- [WORK TO COMPLETE]: If an entry holds an image, leave that image out and transcribe everything else exactly.

- [INPUT RECORDS]:
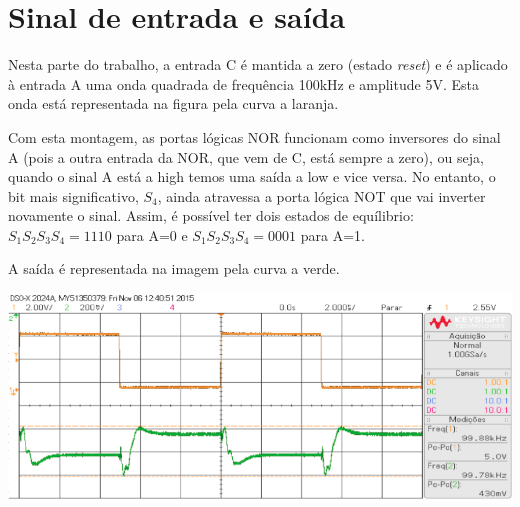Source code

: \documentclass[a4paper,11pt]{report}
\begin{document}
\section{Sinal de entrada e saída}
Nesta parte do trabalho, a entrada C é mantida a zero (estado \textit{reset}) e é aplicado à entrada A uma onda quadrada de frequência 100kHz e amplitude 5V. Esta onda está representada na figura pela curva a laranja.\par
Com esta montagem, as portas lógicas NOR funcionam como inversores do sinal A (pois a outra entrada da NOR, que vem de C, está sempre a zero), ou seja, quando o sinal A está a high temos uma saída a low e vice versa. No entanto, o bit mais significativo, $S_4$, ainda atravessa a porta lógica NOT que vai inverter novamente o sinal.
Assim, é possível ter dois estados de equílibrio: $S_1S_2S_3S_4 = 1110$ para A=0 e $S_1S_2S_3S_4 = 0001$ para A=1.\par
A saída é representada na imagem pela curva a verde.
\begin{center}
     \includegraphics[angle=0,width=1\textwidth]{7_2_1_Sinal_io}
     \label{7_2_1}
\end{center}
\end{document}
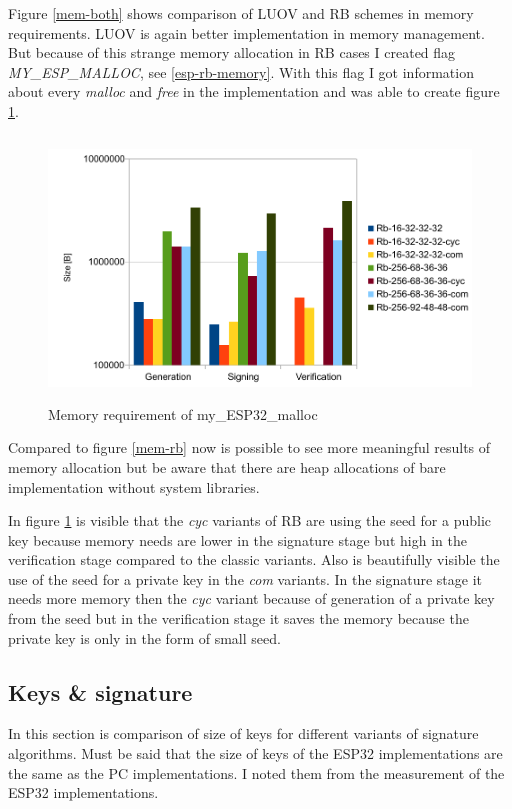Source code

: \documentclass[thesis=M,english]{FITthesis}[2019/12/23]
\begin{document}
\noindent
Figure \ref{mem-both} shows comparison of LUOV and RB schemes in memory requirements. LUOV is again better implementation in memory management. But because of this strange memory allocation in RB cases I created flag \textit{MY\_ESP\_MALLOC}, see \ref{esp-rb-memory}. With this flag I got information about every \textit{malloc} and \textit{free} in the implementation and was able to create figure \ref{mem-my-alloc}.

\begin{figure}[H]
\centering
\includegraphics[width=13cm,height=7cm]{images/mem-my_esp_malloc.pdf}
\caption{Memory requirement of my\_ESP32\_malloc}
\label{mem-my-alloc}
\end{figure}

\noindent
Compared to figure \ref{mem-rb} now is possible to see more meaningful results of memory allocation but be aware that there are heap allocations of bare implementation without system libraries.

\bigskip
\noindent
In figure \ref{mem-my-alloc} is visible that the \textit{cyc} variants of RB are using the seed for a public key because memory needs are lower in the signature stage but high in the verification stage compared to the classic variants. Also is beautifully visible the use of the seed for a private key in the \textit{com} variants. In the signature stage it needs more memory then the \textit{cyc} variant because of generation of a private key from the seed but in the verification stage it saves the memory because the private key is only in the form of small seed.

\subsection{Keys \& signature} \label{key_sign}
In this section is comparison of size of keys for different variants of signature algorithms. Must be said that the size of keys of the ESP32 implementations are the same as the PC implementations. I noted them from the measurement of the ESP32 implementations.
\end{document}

- [ANSWER FOR THIS EXERCISE]:
Source code

: \documentclass[a4paper,11pt]{report}
\begin{document}
\section{Sinal de entrada e saída}
Nesta parte do trabalho, a entrada C é mantida a zero (estado \textit{reset}) e é aplicado à entrada A uma onda quadrada de frequência 100kHz e amplitude 5V. Esta onda está representada na figura pela curva a laranja.\par
Com esta montagem, as portas lógicas NOR funcionam como inversores do sinal A (pois a outra entrada da NOR, que vem de C, está sempre a zero), ou seja, quando o sinal A está a high temos uma saída a low e vice versa. No entanto, o bit mais significativo, $S_4$, ainda atravessa a porta lógica NOT que vai inverter novamente o sinal.
Assim, é possível ter dois estados de equílibrio: $S_1S_2S_3S_4 = 1110$ para A=0 e $S_1S_2S_3S_4 = 0001$ para A=1.\par
A saída é representada na imagem pela curva a verde.
\begin{center}
     \includegraphics[angle=0,width=1\textwidth]{7_2_1_Sinal_io}
     \label{7_2_1}
\end{center}
\end{document}
Source code

: \documentclass[thesis=M,english]{FITthesis}[2019/12/23]
\begin{document}
\noindent
Figure \ref{mem-both} shows comparison of LUOV and RB schemes in memory requirements. LUOV is again better implementation in memory management. But because of this strange memory allocation in RB cases I created flag \textit{MY\_ESP\_MALLOC}, see \ref{esp-rb-memory}. With this flag I got information about every \textit{malloc} and \textit{free} in the implementation and was able to create figure \ref{mem-my-alloc}.

\begin{figure}[H]
\centering
\includegraphics[width=13cm,height=7cm]{images/mem-my_esp_malloc.pdf}
\caption{Memory requirement of my\_ESP32\_malloc}
\label{mem-my-alloc}
\end{figure}

\noindent
Compared to figure \ref{mem-rb} now is possible to see more meaningful results of memory allocation but be aware that there are heap allocations of bare implementation without system libraries.

\bigskip
\noindent
In figure \ref{mem-my-alloc} is visible that the \textit{cyc} variants of RB are using the seed for a public key because memory needs are lower in the signature stage but high in the verification stage compared to the classic variants. Also is beautifully visible the use of the seed for a private key in the \textit{com} variants. In the signature stage it needs more memory then the \textit{cyc} variant because of generation of a private key from the seed but in the verification stage it saves the memory because the private key is only in the form of small seed.

\subsection{Keys \& signature} \label{key_sign}
In this section is comparison of size of keys for different variants of signature algorithms. Must be said that the size of keys of the ESP32 implementations are the same as the PC implementations. I noted them from the measurement of the ESP32 implementations.
\end{document}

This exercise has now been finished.